Michael Ondaatje’s foreward to the last collected poems is reprinted here. It is a mere three pages in length, but I mention it because Ondaatje maintains that Souster and Acorn "had prepared the way" (58) for the advent of Purdy. However, I remember knowing some of Al Purdy’s poems before the arrival of Acorn. One day Earle Birney and I were looking at some Acorn poems in the Canadian Forum or some such place. "I think that’s Al Purdy picking an absurd pen name," said Earle. He said that he had received some poems from Acorn, but that the return address had been Ameliasburgh. Well, I thought, Milton, okay, the great cosmic poet, and Acorn, okay a funny name, but promise of a mighty oak, the Milton of trees. It turned out that that flag of Prince Edward Island, Acorn’s home province, has oak trees on it, and that Ameliasburgh is in Prince Edward County, Ontario. I figure that a poet like Milton Acorn leads one into the coincidences of conspiracy theory that are so much like the pathways you try to follow when you are writing down a poem.

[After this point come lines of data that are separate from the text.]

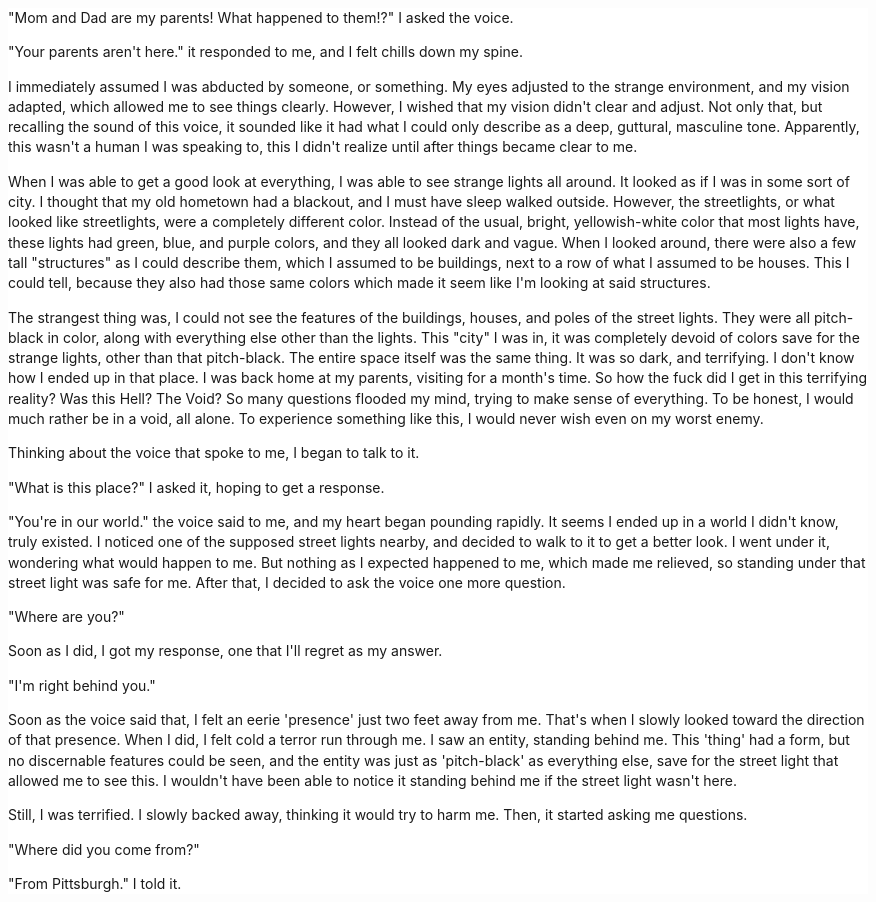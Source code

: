 "Mom and Dad are my parents! What happened to them!?" I asked the voice.

"Your parents aren't here." it responded to me, and I felt chills down my spine.

I immediately assumed I was abducted by someone, or something. My eyes adjusted to the strange environment, and my vision adapted, which allowed me to see things clearly. However, I wished that my vision didn't clear and adjust. Not only that, but recalling the sound of this voice, it sounded like it had what I could only describe as a deep, guttural, masculine tone. Apparently, this wasn't a human I was speaking to, this I didn't realize until after things became clear to me.

When I was able to get a good look at everything, I was able to see strange lights all around. It looked as if I was in some sort of city. I thought that my old hometown had a blackout, and I must have sleep walked outside. However, the streetlights, or what looked like streetlights, were a completely different color. Instead of the usual, bright, yellowish-white color that most lights have, these lights had green, blue, and purple colors, and they all looked dark and vague. When I looked around, there were also a few tall "structures" as I could describe them, which I assumed to be buildings, next to a row of what I assumed to be houses. This I could tell, because they also had those same colors which made it seem like I'm looking at said structures.

The strangest thing was, I could not see the features of the buildings, houses, and poles of the street lights. They were all pitch-black in color, along with everything else other than the lights. This "city" I was in, it was completely devoid of colors save for the strange lights, other than that pitch-black. The entire space itself was the same thing. It was so dark, and terrifying. I don't know how I ended up in that place. I was back home at my parents, visiting for a month's time. So how the fuck did I get in this terrifying reality? Was this Hell? The Void? So many questions flooded my mind, trying to make sense of everything. To be honest, I would much rather be in a void, all alone. To experience something like this, I would never wish even on my worst enemy.

Thinking about the voice that spoke to me, I began to talk to it.

"What is this place?" I asked it, hoping to get a response.

"You're in our world." the voice said to me, and my heart began pounding rapidly. It seems I ended up in a world I didn't know, truly existed. I noticed one of the supposed street lights nearby, and decided to walk to it to get a better look. I went under it, wondering what would happen to me. But nothing as I expected happened to me, which made me relieved, so standing under that street light was safe for me. After that, I decided to ask the voice one more question.

"Where are you?"

Soon as I did, I got my response, one that I'll regret as my answer.

"I'm right behind you."

Soon as the voice said that, I felt an eerie 'presence' just two feet away from me. That's when I slowly looked toward the direction of that presence. When I did, I felt cold a terror run through me. I saw an entity, standing behind me. This 'thing' had a form, but no discernable features could be seen, and the entity was just as 'pitch-black' as everything else, save for the street light that allowed me to see this. I wouldn't have been able to notice it standing behind me if the street light wasn't here.

Still, I was terrified. I slowly backed away, thinking it would try to harm me. Then, it started asking me questions.

"Where did you come from?"

"From Pittsburgh." I told it.
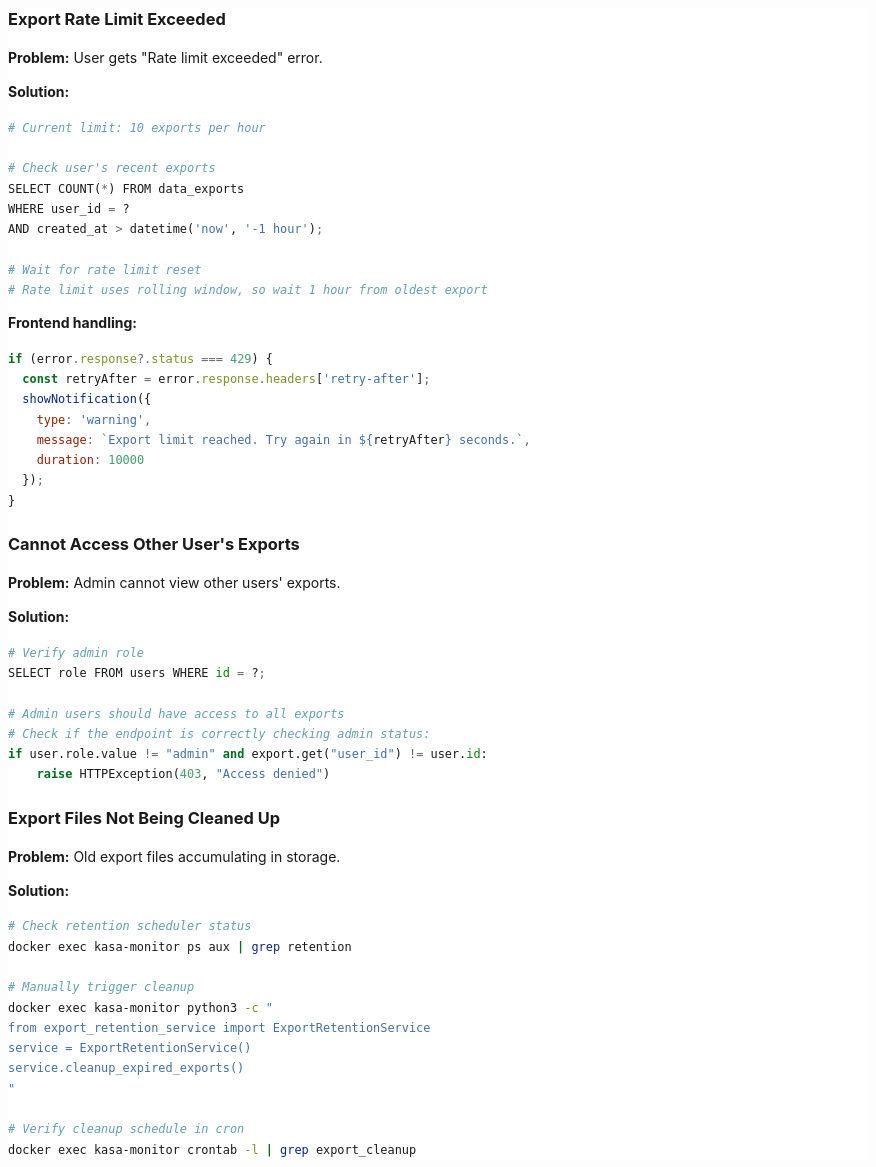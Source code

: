 ### Export Rate Limit Exceeded

**Problem:** User gets "Rate limit exceeded" error.

**Solution:**
```python
# Current limit: 10 exports per hour

# Check user's recent exports
SELECT COUNT(*) FROM data_exports 
WHERE user_id = ? 
AND created_at > datetime('now', '-1 hour');

# Wait for rate limit reset
# Rate limit uses rolling window, so wait 1 hour from oldest export
```

**Frontend handling:**
```javascript
if (error.response?.status === 429) {
  const retryAfter = error.response.headers['retry-after'];
  showNotification({
    type: 'warning',
    message: `Export limit reached. Try again in ${retryAfter} seconds.`,
    duration: 10000
  });
}
```

### Cannot Access Other User's Exports

**Problem:** Admin cannot view other users' exports.

**Solution:**
```python
# Verify admin role
SELECT role FROM users WHERE id = ?;

# Admin users should have access to all exports
# Check if the endpoint is correctly checking admin status:
if user.role.value != "admin" and export.get("user_id") != user.id:
    raise HTTPException(403, "Access denied")
```

### Export Files Not Being Cleaned Up

**Problem:** Old export files accumulating in storage.

**Solution:**
```bash
# Check retention scheduler status
docker exec kasa-monitor ps aux | grep retention

# Manually trigger cleanup
docker exec kasa-monitor python3 -c "
from export_retention_service import ExportRetentionService
service = ExportRetentionService()
service.cleanup_expired_exports()
"

# Verify cleanup schedule in cron
docker exec kasa-monitor crontab -l | grep export_cleanup
```

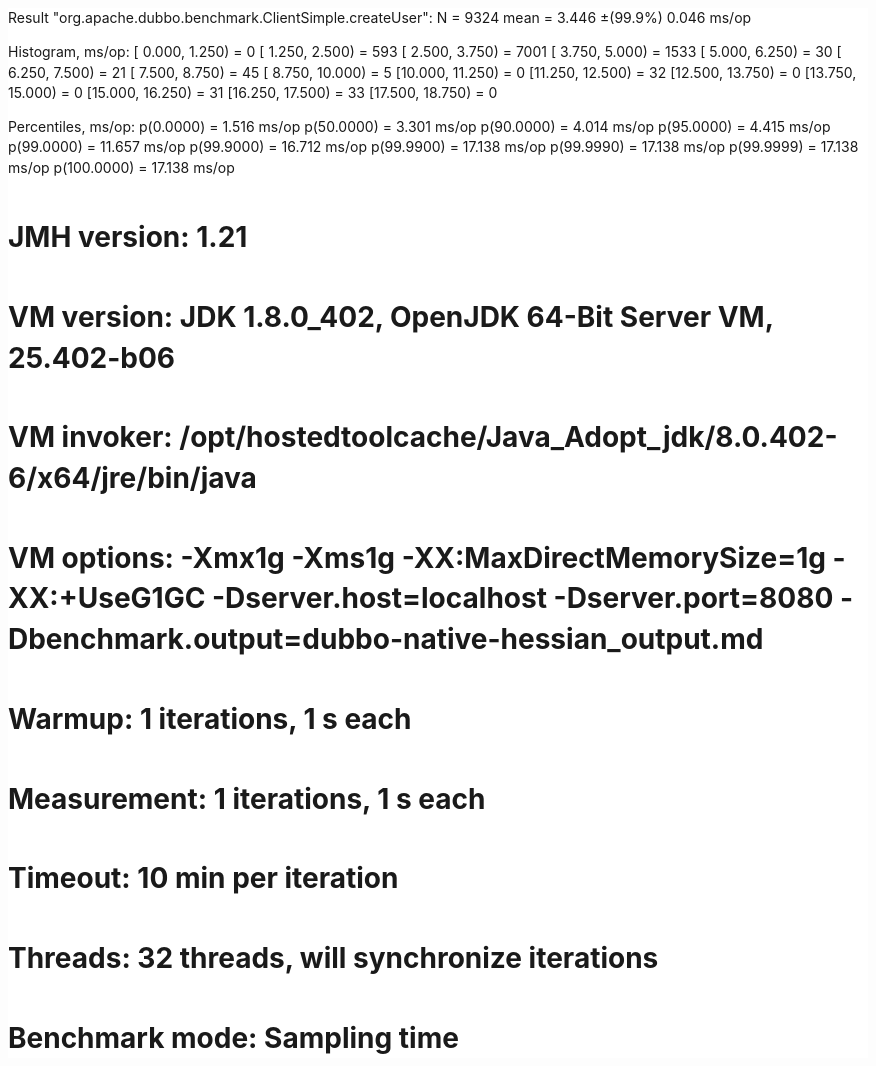 

Result "org.apache.dubbo.benchmark.ClientSimple.createUser":
  N = 9324
  mean =      3.446 ±(99.9%) 0.046 ms/op

  Histogram, ms/op:
    [ 0.000,  1.250) = 0 
    [ 1.250,  2.500) = 593 
    [ 2.500,  3.750) = 7001 
    [ 3.750,  5.000) = 1533 
    [ 5.000,  6.250) = 30 
    [ 6.250,  7.500) = 21 
    [ 7.500,  8.750) = 45 
    [ 8.750, 10.000) = 5 
    [10.000, 11.250) = 0 
    [11.250, 12.500) = 32 
    [12.500, 13.750) = 0 
    [13.750, 15.000) = 0 
    [15.000, 16.250) = 31 
    [16.250, 17.500) = 33 
    [17.500, 18.750) = 0 

  Percentiles, ms/op:
      p(0.0000) =      1.516 ms/op
     p(50.0000) =      3.301 ms/op
     p(90.0000) =      4.014 ms/op
     p(95.0000) =      4.415 ms/op
     p(99.0000) =     11.657 ms/op
     p(99.9000) =     16.712 ms/op
     p(99.9900) =     17.138 ms/op
     p(99.9990) =     17.138 ms/op
     p(99.9999) =     17.138 ms/op
    p(100.0000) =     17.138 ms/op


# JMH version: 1.21
# VM version: JDK 1.8.0_402, OpenJDK 64-Bit Server VM, 25.402-b06
# VM invoker: /opt/hostedtoolcache/Java_Adopt_jdk/8.0.402-6/x64/jre/bin/java
# VM options: -Xmx1g -Xms1g -XX:MaxDirectMemorySize=1g -XX:+UseG1GC -Dserver.host=localhost -Dserver.port=8080 -Dbenchmark.output=dubbo-native-hessian_output.md
# Warmup: 1 iterations, 1 s each
# Measurement: 1 iterations, 1 s each
# Timeout: 10 min per iteration
# Threads: 32 threads, will synchronize iterations
# Benchmark mode: Sampling time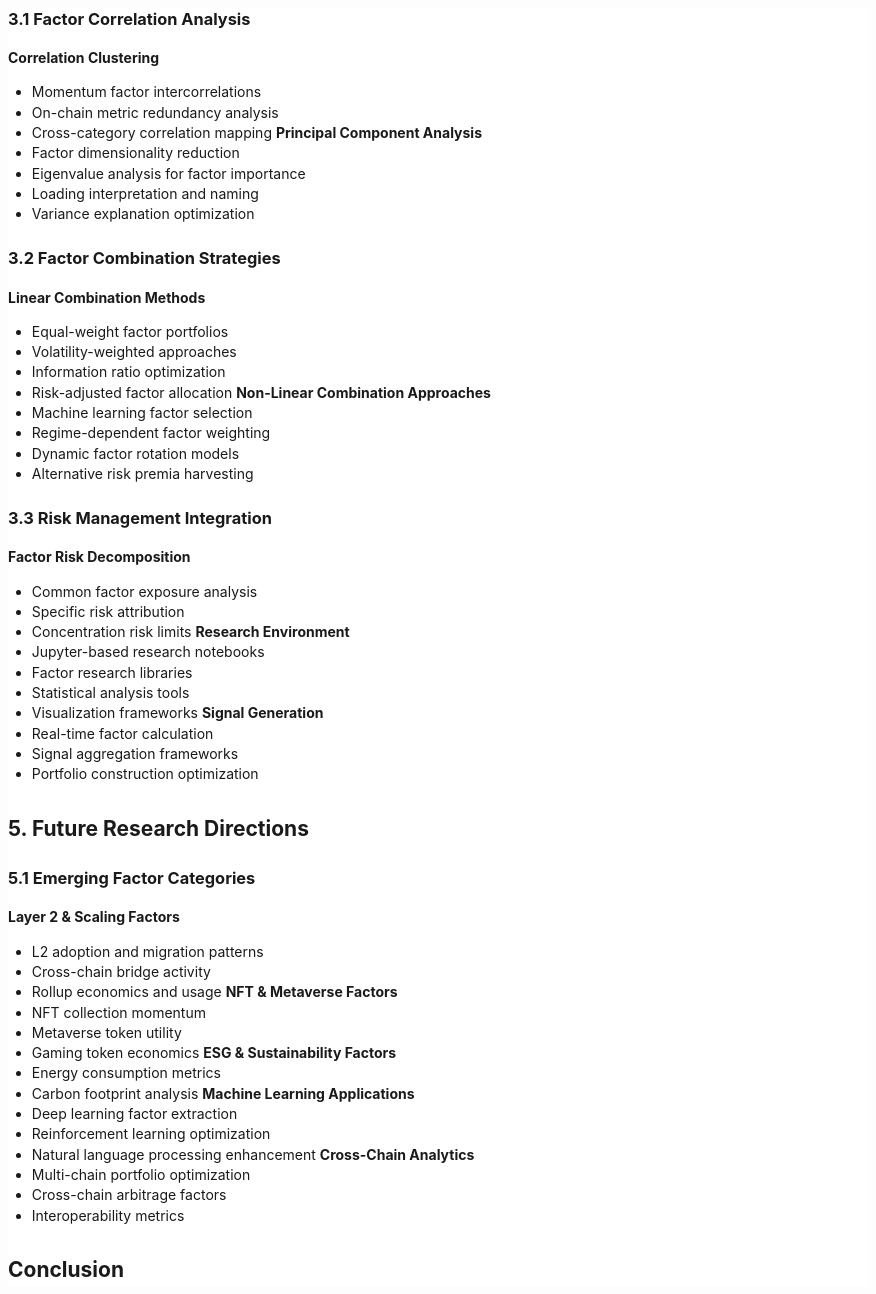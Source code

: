 ### 3.1 Factor Correlation Analysis
**Correlation Clustering**
- Momentum factor intercorrelations
- On-chain metric redundancy analysis
- Cross-category correlation mapping
**Principal Component Analysis**
- Factor dimensionality reduction
- Eigenvalue analysis for factor importance
- Loading interpretation and naming
- Variance explanation optimization
### 3.2 Factor Combination Strategies
**Linear Combination Methods**
- Equal-weight factor portfolios
- Volatility-weighted approaches
- Information ratio optimization
- Risk-adjusted factor allocation
**Non-Linear Combination Approaches**
- Machine learning factor selection
- Regime-dependent factor weighting
- Dynamic factor rotation models
- Alternative risk premia harvesting
### 3.3 Risk Management Integration
**Factor Risk Decomposition**
- Common factor exposure analysis
- Specific risk attribution
- Concentration risk limits
**Research Environment**
- Jupyter-based research notebooks
- Factor research libraries
- Statistical analysis tools
- Visualization frameworks
**Signal Generation**
- Real-time factor calculation
- Signal aggregation frameworks
- Portfolio construction optimization
## 5. Future Research Directions
### 5.1 Emerging Factor Categories
**Layer 2 & Scaling Factors**
- L2 adoption and migration patterns
- Cross-chain bridge activity
- Rollup economics and usage
**NFT & Metaverse Factors**
- NFT collection momentum
- Metaverse token utility
- Gaming token economics
**ESG & Sustainability Factors**
- Energy consumption metrics
- Carbon footprint analysis
**Machine Learning Applications**
- Deep learning factor extraction
- Reinforcement learning optimization
- Natural language processing enhancement
**Cross-Chain Analytics**
- Multi-chain portfolio optimization
- Cross-chain arbitrage factors
- Interoperability metrics
## Conclusion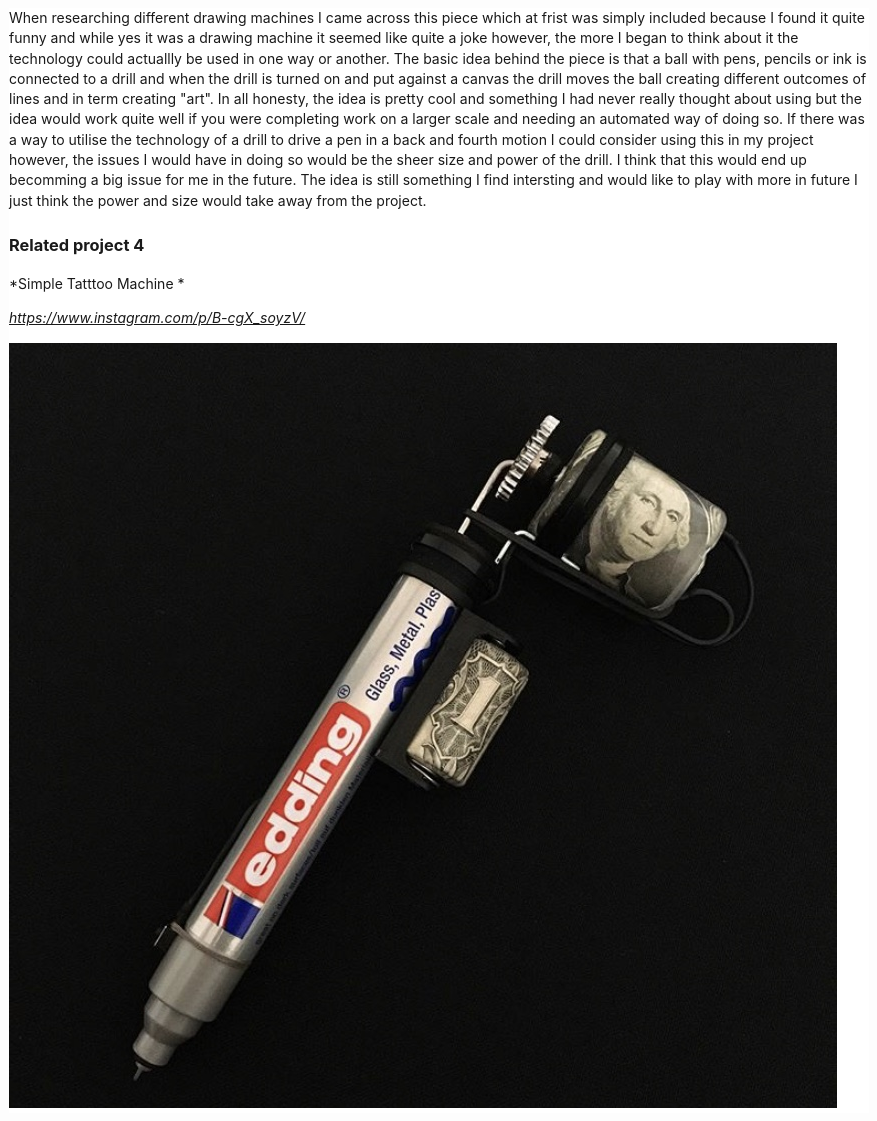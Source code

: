 When researching different drawing machines I came across this piece which at frist was simply included because I found it quite funny and while yes it was a drawing machine it seemed like quite a joke however, the more I began to think about it the technology could actuallly be used in one way or another. The basic idea behind the piece is that a ball with pens, pencils or ink is connected to a drill and when the drill is turned on and put against a canvas the drill moves the ball creating different outcomes of lines and in term creating "art". In all honesty, the idea is pretty cool and something I had never really thought about using but the idea would work quite well if you were completing work on a larger scale and needing an automated way of doing so. If there was a way to utilise the technology of a drill to drive a pen in a back and fourth motion I could consider using this in my project however, the issues I would have in doing so would be the sheer size and power of the drill. I think that this would end up becomming a big issue for me in the future. The idea is still something I find intersting and would like to play with more in future I just think the power and size would take away from the project.

### Related project 4 ###
*Simple Tatttoo Machine *

*https://www.instagram.com/p/B-cgX_soyzV/*

![Image](penmachine.jpg)
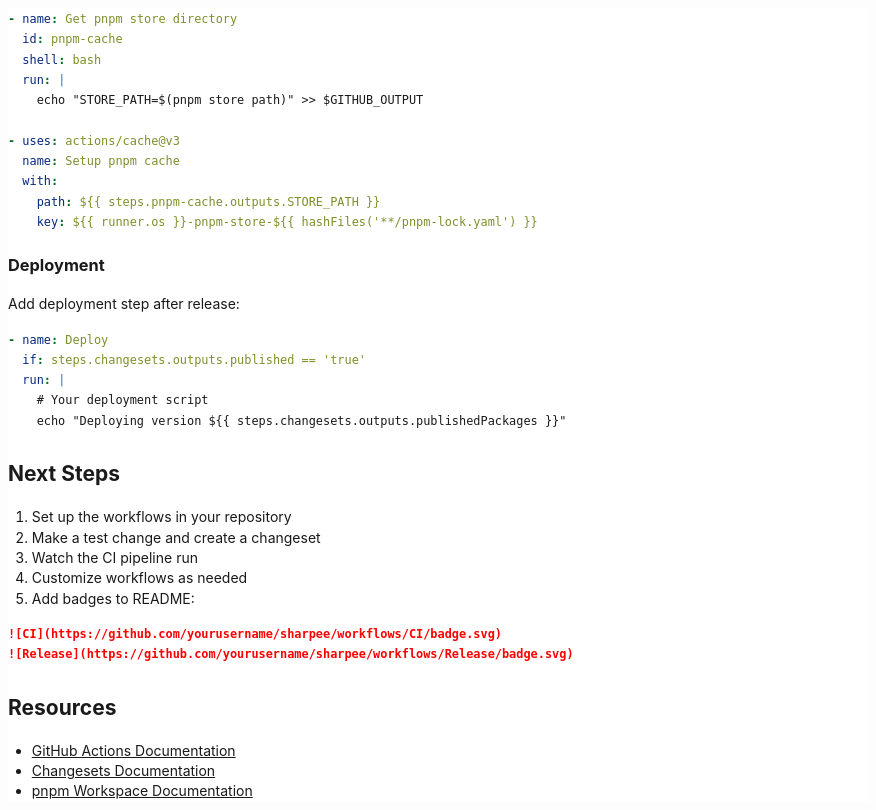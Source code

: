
 ```yaml
- name: Get pnpm store directory
  id: pnpm-cache
  shell: bash
  run: |
    echo "STORE_PATH=$(pnpm store path)" >> $GITHUB_OUTPUT

- uses: actions/cache@v3
  name: Setup pnpm cache
  with:
    path: ${{ steps.pnpm-cache.outputs.STORE_PATH }}
    key: ${{ runner.os }}-pnpm-store-${{ hashFiles('**/pnpm-lock.yaml') }}
```

### Deployment

Add deployment step after release:

```yaml
- name: Deploy
  if: steps.changesets.outputs.published == 'true'
  run: |
    # Your deployment script
    echo "Deploying version ${{ steps.changesets.outputs.publishedPackages }}"
```

## Next Steps

1. Set up the workflows in your repository
2. Make a test change and create a changeset
3. Watch the CI pipeline run
4. Customize workflows as needed
5. Add badges to README:

```markdown
![CI](https://github.com/yourusername/sharpee/workflows/CI/badge.svg)
![Release](https://github.com/yourusername/sharpee/workflows/Release/badge.svg)
```

## Resources

- [GitHub Actions Documentation](https://docs.github.com/en/actions)
- [Changesets Documentation](https://github.com/changesets/changesets)
- [pnpm Workspace Documentation](https://pnpm.io/workspaces)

Rosemary Sullivan’s piece portrays Purdy as the essential Canadian poet, a tricky mythographer but a darling. Linda Rogers’s little biography places Purdy among the women—mother, famous wife Eurithe, and Vancouver Island friends in his old age. One of these, Susan Musgrave, romanticizes herself as usual, but then offers us a genuinely loving tribute to the old goat. Finally, there is a piece reprinted from the National Post, of all places. It is hard to figure out why it is here. It is addressed to people who do not customarily read Canadian poetry but who like to read personality pieces. It has some pretty bad English in it ("Purdy was a 76-year-old high-school dropout who had rode the rails across the country") (157). It was obviously lifted from the paper and dropped into the book without suffering much of a glance. The opening paragraph is repeated halfway through the article. I think I know the reason. The first paragraph was one of those bits extracted from the text and laid out in bold type to entice a reader.

You know, Linda Rogers or Guernica Editions should have noticed that.

Well, some day this little collection will be as little remembered as the pony on Purdy that I wrote thirty-some years ago. By that time, one may [Page 99] hope, there will be numerous books about Purdy’s work—and that of D.G. Jones and Dorothy Livesay. For now, any student of Canadian poetry ought to have this little thing in his bookshelf. It won’t hurt to read the three essays from time to time. 


Works Cited


Bowering, George. Al Purdy. Toronto: Copp Clark, 1970.

Dragland, Stan. The Bees of the Invisible. Toronto: Coach House, 1991.

Purdy, Al. Collected Poems. Ed. Russell Brown. Toronto: McClelland and Stewart, 1986.